[EXTRACTED ENTRIES]
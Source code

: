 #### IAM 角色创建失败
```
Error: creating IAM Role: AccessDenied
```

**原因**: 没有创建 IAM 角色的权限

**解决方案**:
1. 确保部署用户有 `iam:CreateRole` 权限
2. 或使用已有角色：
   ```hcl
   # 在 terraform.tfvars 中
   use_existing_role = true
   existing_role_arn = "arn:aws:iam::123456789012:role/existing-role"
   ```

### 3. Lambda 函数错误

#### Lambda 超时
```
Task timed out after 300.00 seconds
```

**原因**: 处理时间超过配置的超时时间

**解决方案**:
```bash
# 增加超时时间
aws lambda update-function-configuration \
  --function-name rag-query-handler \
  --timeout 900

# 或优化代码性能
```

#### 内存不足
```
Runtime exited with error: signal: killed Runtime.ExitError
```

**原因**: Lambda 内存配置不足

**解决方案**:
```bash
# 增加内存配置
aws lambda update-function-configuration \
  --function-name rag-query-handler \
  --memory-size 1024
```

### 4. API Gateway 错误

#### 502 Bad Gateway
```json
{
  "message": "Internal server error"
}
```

[EXERCISE INSTRUCTIONS]
Line by line, retype the data exactly as written.

[EXERCISE RESULT]
Source code

: #### IAM 角色创建失败
```
Error: creating IAM Role: AccessDenied
```

**原因**: 没有创建 IAM 角色的权限

**解决方案**:
1. 确保部署用户有 `iam:CreateRole` 权限
2. 或使用已有角色：
   ```hcl
   # 在 terraform.tfvars 中
   use_existing_role = true
   existing_role_arn = "arn:aws:iam::123456789012:role/existing-role"
   ```

### 3. Lambda 函数错误

#### Lambda 超时
```
Task timed out after 300.00 seconds
```

**原因**: 处理时间超过配置的超时时间

**解决方案**:
```bash
# 增加超时时间
aws lambda update-function-configuration \
  --function-name rag-query-handler \
  --timeout 900

# 或优化代码性能
```

#### 内存不足
```
Runtime exited with error: signal: killed Runtime.ExitError
```

**原因**: Lambda 内存配置不足

**解决方案**:
```bash
# 增加内存配置
aws lambda update-function-configuration \
  --function-name rag-query-handler \
  --memory-size 1024
```

### 4. API Gateway 错误

#### 502 Bad Gateway
```json
{
  "message": "Internal server error"
}
```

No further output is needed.